> _Task to carry out_
Among the entries, find each line that includes the string "avec" and list it.

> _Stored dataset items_
-=-=-=-=-
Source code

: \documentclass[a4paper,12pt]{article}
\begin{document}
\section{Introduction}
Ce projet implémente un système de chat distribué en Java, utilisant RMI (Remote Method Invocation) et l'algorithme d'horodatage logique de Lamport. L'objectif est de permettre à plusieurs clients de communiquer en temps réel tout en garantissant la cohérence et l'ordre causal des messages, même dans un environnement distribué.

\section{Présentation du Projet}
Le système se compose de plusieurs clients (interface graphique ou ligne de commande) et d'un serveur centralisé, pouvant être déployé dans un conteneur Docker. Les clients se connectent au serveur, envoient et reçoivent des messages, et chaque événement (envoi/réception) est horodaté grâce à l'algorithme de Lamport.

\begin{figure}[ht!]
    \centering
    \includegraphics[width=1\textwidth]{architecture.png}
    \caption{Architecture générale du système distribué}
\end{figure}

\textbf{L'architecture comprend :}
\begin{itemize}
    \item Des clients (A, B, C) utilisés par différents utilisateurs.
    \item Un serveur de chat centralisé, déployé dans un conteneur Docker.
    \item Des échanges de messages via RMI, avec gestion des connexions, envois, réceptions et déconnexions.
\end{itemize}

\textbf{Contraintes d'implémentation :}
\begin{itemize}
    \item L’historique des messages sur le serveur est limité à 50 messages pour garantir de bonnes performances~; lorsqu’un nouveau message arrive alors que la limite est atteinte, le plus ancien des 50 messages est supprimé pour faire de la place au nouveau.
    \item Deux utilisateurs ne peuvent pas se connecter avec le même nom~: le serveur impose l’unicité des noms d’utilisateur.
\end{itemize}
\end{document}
-=-=-=-=-
> _Task output_
    \item Des échanges de messages via RMI, avec gestion des connexions, envois, réceptions et déconnexions.
    \item Deux utilisateurs ne peuvent pas se connecter avec le même nom~: le serveur impose l’unicité des noms d’utilisateur.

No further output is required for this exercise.